In the solution growth method, there are two methods of creating a supercooled state, which are the temperature difference method and the slow cooling method. In the temperature difference method, a temperature gradient is established in the melt so that the temperature in the vicinity of the seed crystal is lower than in other portions of the melt, and the SiC concentration of the melt is supersaturated locally only in the vicinity of the seed crystal. In the slow cooling method, the entirety of a melt is gradually cooled, and the overall SiC concentration is made supersaturated. Since the slow cooling method is a batch operation, it is suitable for obtaining a SiC single crystal in thin film. In contrast, the temperature difference method allows a single crystal to continuously grow, and it is suited for the production of a SiC single crystal in bulk form.
It is easy for the sublimation method to produce a large bulk crystal, so commercial production of single crystalline SiC wafers is presently carried out by the sublimation method. However, a SiC single crystal which is grown by the sublimation method has problems with respect to the quality as a crystal in that it easily develops crystal defects such as hollow core defects referred to as micropipes, screw dislocations, and stacking faults.
The CVD method is used primarily for growth of SiC crystals in thin film due to its relatively slow growth rate. The quality of a thin film SiC single crystal is affected by the substrate. Due to the above-described problems with the quality of SiC substrates produced primarily by the sublimation method, there are limitations on improving the quality of thin films.
In the solution growth method which is a method of liquid phase growth, crystal growth occurs in a state close to thermal equilibrium, so it is possible to obtain single crystal having a markedly better crystallinity (free from contamination by different polytypes) than with vapor phase growth. As stated above, a melt of Si or a Si alloy is used as a solvent for a SiC solution.
However, various technical problems remain in obtaining SiC crystals of large area and high quality by the solution growth method.

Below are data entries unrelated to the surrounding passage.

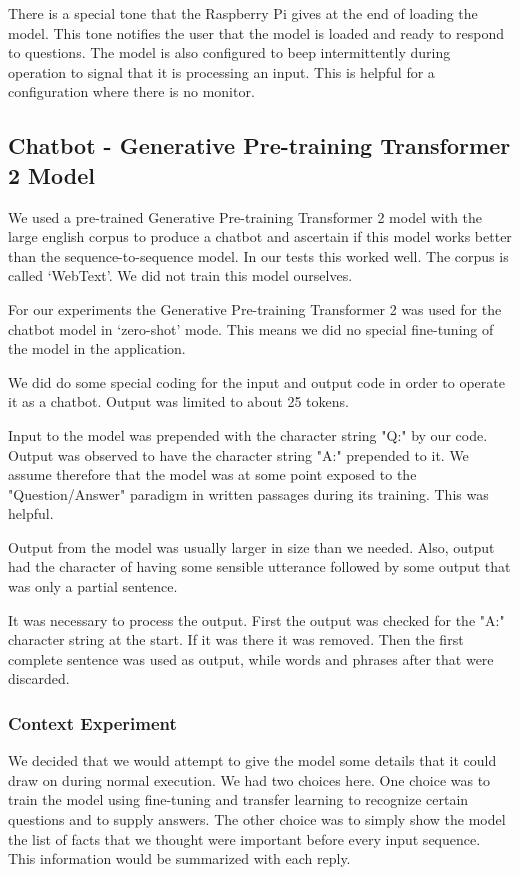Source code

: There is a special tone that the Raspberry Pi gives at the end of loading the model. This tone notifies the user that the model is loaded and ready to respond to questions. The model is also configured to beep intermittently during operation to signal that it is processing an input. This is helpful for a configuration where there is no monitor.


\subsection{Chatbot - Generative Pre-training Transformer 2 Model}
We used a pre-trained Generative Pre-training Transformer 2 model with the large english corpus to produce a chatbot and ascertain if this model works better than the sequence-to-sequence model. In our tests this worked well. The corpus is called `WebText'. We did not train this model ourselves.

For our experiments the Generative Pre-training Transformer 2 was used for the chatbot model in `zero-shot' mode. This means we did no special fine-tuning of the model in the application.

We did do some special coding for the input and output code in order to operate it as a chatbot. Output was limited to about 25 tokens. 

Input to the model was prepended with the character string "Q:" by our code. Output was observed to have the character string "A:" prepended to it. We assume therefore that the model was at some point exposed to the "Question/Answer" paradigm in written passages during its training. This was helpful.

Output from the model was usually larger in size than we needed. Also, output had the character of having some sensible utterance followed by some output that was only a partial sentence.

It was necessary to process the output. First the output was checked for the "A:" character string at the start. If it was there it was removed. Then the first complete sentence was used as output, while words and phrases after that were discarded.

\subsubsection{Context Experiment}
We decided that we would attempt to give the model some details that it could draw on during normal execution. We had two choices here. One choice was to train the model using fine-tuning and transfer learning to recognize certain questions and to supply answers. The other choice was to simply show the model the list of facts that we thought were important before every input sequence. This information would be summarized with each reply.

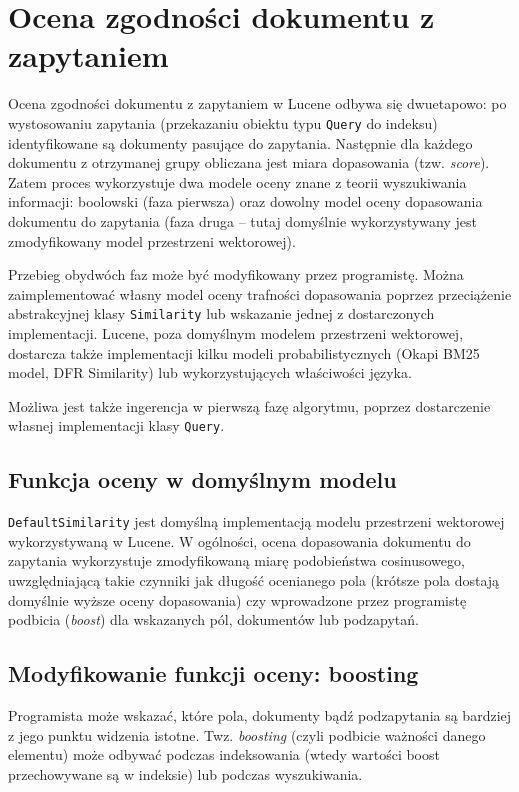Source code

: \chapter{Ocena zgodności dokumentu z zapytaniem}

Ocena zgodności dokumentu z zapytaniem w Lucene odbywa się dwuetapowo: po wystosowaniu zapytania (przekazaniu obiektu typu \texttt{Query} do indeksu) identyfikowane są dokumenty pasujące do zapytania. Następnie dla każdego dokumentu z otrzymanej grupy obliczana jest miara dopasowania (tzw. \emph{score}). Zatem proces wykorzystuje dwa modele oceny znane z teorii wyszukiwania informacji: boolowski (faza pierwsza) oraz dowolny model oceny dopasowania dokumentu do zapytania (faza druga -- tutaj domyślnie wykorzystywany jest zmodyfikowany model przestrzeni wektorowej). 

Przebieg obydwóch faz może być modyfikowany przez programistę. Można zaimplementować własny model oceny trafności dopasowania poprzez przeciążenie abstrakcyjnej klasy \texttt{Similarity} lub wskazanie jednej z dostarczonych implementacji. Lucene, poza domyślnym modelem przestrzeni wektorowej, dostarcza także implementacji kilku modeli probabilistycznych (Okapi BM25 model, DFR Similarity) lub wykorzystujących właściwości języka.

Możliwa jest także ingerencja w pierwszą fazę algorytmu, poprzez dostarczenie własnej implementacji klasy \texttt{Query}.

\section{Funkcja oceny w domyślnym modelu}

\texttt{DefaultSimilarity} jest domyślną implementacją modelu przestrzeni wektorowej wykorzystywaną w Lucene. W ogólności, ocena dopasowania dokumentu do zapytania wykorzystuje zmodyfikowaną miarę podobieństwa cosinusowego, uwzględniającą takie czynniki jak długość ocenianego pola (krótsze pola dostają domyślnie wyższe oceny dopasowania) czy wprowadzone przez programistę podbicia (\emph{boost}) dla wskazanych pól, dokumentów lub podzapytań.

\section{Modyfikowanie funkcji oceny: boosting}

Programista może wskazać, które pola, dokumenty bądź podzapytania są bardziej z jego punktu widzenia istotne. Twz. \emph{boosting} (czyli podbicie ważności danego elementu) może odbywać podczas indeksowania (wtedy wartości boost przechowywane są w indeksie) lub podczas wyszukiwania. 
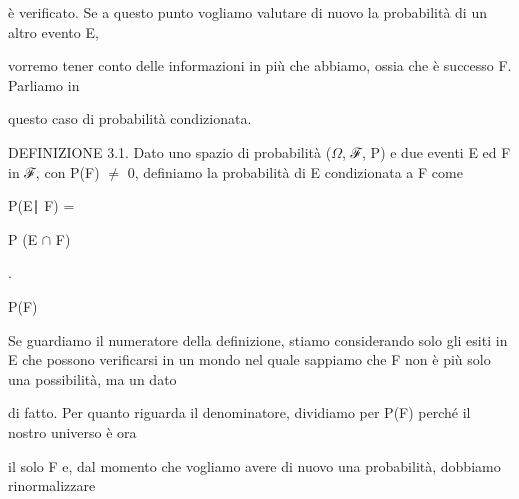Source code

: \documentclass[a4paper,portrait,12pt]{article}
\begin{document}
\begin{flushleft}
\`{e} verificato. Se a questo punto vogliamo valutare di nuovo la probabilit\`{a} di un altro evento E,
\end{flushleft}


\begin{flushleft}
vorremo tener conto delle informazioni in più che abbiamo, ossia che \`{e} successo F. Parliamo in
\end{flushleft}


\begin{flushleft}
questo caso di probabilit\`{a} condizionata.
\end{flushleft}


\begin{flushleft}
DEFINIZIONE 3.1. Dato uno spazio di probabilit\`{a} ($\Omega$, ℱ, P) e due eventi E ed F in ℱ, con P(F) $\neq$ 0, definiamo la probabilit\`{a} di E condizionata a F come
\end{flushleft}


\begin{flushleft}
P(E∣ F) =
\end{flushleft}





\begin{flushleft}
P (E $\cap$ F)
\end{flushleft}


.


\begin{flushleft}
P(F)
\end{flushleft}





\begin{flushleft}
Se guardiamo il numeratore della definizione, stiamo considerando solo gli esiti in E che possono verificarsi in un mondo nel quale sappiamo che F non \`{e} più solo una possibilit\`{a}, ma un dato
\end{flushleft}


\begin{flushleft}
di fatto. Per quanto riguarda il denominatore, dividiamo per P(F) perch\'{e} il nostro universo \`{e} ora
\end{flushleft}


\begin{flushleft}
il solo F e, dal momento che vogliamo avere di nuovo una probabilit\`{a}, dobbiamo rinormalizzare
\end{flushleft}
\end{document}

Material Science and Engineering, B61-62 (1999) 29;-39, for example, describes that a technical problem in achieving high quality SiC is that when a SiC single crystal is grown from a solution having Si as a solvent, Si inclusions develop inside the SiC crystal. These inclusions are caused by a nonuniform surface in the growth interface referred to as a morphological instability. This nonuniform surface has a macrostep structure, and it is thought that Si which is the solvent enters between the macrosteps and is enclosed within a crystal by growth of the steps in the transverse direction.
J. Crystal Growth, 197 (1999) 147-154 describes that circular pits develop in the crystal surface in liquid phase epitaxial growth from a Si—Sc—C ternary solution. These pits are caused by foreign matter such as carbon particles which are deposited on the growth interface during crystal growth.
The term “inclusions” encompasses any phase which is incorporated into a single crystal from any cause and is different from the desired single crystal. When a SiC single crystal is grown by the solution growth method, a typical inclusion is a particle derived from droplets of Si from a solvent or C which are captured inside the crystal during crystal growth. This is caused by a nonuniform surface present at the crystal growth interface. When SiC crystals are grown by the solution growth method, the solubility of SiC in a melt of Si or a Si alloy is low, and the degree of supersaturation of the solution is often low, so step bunching easily occurs. As a result, the solvent is left between steps and becomes inclusions. Besides, silicides, carbides, nitrides, oxides, and the like can also become inclusions. Furthermore, a SiC crystal which is different from a desired polytype, such as a 3C—SiC crystal incorporated into a 6H—SiC single crystal, gas (bubbles) enclosed within a crystal, graphite particles incorporated into a solution, and similar substances can also become inclusions. A SiC single crystal having inclusions incorporated therein are unsuitable for use as devices.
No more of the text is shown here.